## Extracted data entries
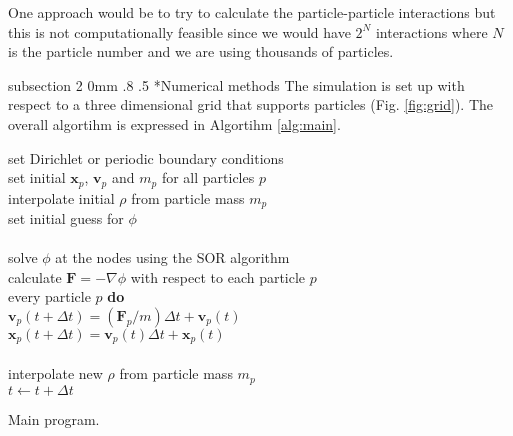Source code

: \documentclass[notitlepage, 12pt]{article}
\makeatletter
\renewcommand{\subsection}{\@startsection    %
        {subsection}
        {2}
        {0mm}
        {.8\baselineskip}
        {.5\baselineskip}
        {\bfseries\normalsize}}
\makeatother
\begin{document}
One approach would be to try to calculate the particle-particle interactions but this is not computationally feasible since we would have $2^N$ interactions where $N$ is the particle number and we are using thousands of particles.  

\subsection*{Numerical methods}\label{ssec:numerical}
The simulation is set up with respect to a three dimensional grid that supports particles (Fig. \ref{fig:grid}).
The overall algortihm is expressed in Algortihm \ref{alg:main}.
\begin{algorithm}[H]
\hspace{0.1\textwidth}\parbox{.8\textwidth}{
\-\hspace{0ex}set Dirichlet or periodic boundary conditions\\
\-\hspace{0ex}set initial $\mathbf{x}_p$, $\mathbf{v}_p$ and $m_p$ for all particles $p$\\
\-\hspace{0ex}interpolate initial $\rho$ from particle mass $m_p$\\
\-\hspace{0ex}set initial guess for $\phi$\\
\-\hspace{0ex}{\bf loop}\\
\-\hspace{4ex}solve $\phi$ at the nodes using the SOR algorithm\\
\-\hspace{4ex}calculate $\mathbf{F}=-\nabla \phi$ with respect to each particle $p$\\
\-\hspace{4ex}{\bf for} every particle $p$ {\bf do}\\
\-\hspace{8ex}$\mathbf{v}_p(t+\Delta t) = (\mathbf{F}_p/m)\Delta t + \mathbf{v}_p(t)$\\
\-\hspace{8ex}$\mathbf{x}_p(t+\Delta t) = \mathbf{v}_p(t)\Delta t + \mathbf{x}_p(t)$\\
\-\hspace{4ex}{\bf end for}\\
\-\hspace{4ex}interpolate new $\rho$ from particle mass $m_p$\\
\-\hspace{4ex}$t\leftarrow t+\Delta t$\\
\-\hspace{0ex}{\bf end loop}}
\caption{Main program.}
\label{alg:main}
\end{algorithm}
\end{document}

---

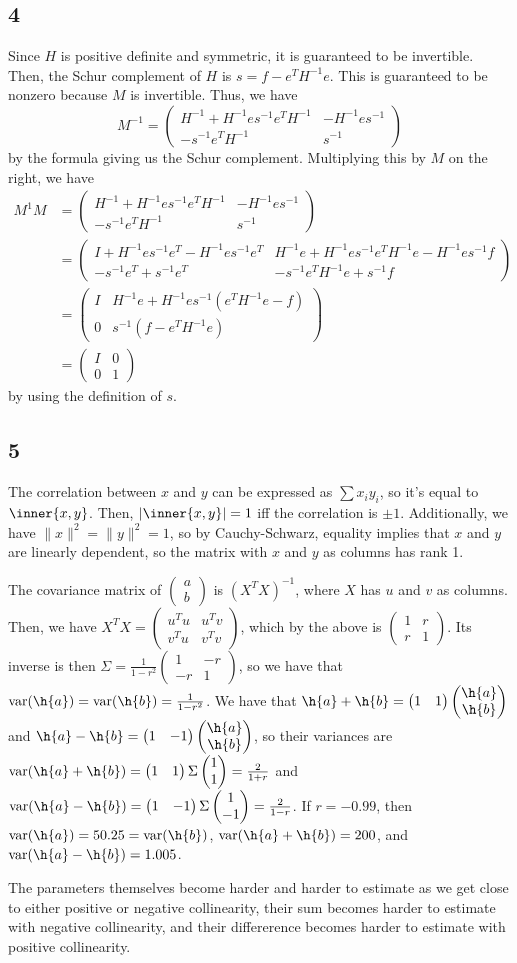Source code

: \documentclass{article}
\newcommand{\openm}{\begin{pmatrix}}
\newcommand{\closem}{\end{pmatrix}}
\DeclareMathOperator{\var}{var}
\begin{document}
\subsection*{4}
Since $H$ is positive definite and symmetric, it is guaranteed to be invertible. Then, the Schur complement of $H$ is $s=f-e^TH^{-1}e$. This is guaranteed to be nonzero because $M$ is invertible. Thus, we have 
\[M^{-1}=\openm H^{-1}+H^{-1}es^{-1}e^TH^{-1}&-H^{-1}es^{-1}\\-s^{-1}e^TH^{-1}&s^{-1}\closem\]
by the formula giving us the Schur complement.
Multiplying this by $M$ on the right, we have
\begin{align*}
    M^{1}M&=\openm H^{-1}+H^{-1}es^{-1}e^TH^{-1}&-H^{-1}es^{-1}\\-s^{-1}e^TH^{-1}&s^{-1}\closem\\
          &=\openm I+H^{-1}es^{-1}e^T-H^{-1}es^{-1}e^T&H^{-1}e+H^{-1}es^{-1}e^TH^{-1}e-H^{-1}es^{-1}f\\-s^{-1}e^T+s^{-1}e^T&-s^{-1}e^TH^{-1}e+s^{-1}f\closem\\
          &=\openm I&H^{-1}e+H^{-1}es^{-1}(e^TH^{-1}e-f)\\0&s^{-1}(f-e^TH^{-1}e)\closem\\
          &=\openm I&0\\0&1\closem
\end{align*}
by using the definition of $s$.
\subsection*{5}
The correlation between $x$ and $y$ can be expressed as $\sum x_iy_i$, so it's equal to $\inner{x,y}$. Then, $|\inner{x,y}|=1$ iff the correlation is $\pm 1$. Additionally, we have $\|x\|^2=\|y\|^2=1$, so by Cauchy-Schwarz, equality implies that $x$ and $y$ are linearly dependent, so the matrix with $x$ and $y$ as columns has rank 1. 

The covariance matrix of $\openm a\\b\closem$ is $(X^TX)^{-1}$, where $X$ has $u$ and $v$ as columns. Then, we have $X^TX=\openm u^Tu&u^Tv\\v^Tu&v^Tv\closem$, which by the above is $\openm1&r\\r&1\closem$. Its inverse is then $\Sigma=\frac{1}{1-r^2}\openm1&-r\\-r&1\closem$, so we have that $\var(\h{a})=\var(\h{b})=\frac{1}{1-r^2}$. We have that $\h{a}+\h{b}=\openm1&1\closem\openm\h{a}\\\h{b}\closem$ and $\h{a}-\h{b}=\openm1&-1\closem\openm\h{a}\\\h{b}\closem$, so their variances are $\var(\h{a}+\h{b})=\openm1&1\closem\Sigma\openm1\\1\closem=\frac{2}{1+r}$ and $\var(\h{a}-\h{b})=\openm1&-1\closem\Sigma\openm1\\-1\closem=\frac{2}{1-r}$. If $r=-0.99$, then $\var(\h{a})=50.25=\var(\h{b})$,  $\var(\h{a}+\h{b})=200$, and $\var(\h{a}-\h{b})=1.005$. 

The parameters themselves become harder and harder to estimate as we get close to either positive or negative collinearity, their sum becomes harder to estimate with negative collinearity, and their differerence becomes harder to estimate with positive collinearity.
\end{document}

## Your goal
Show all lines above holding the word "Schur".

## Answer below
Since $H$ is positive definite and symmetric, it is guaranteed to be invertible. Then, the Schur complement of $H$ is $s=f-e^TH^{-1}e$. This is guaranteed to be nonzero because $M$ is invertible. Thus, we have 
by the formula giving us the Schur complement.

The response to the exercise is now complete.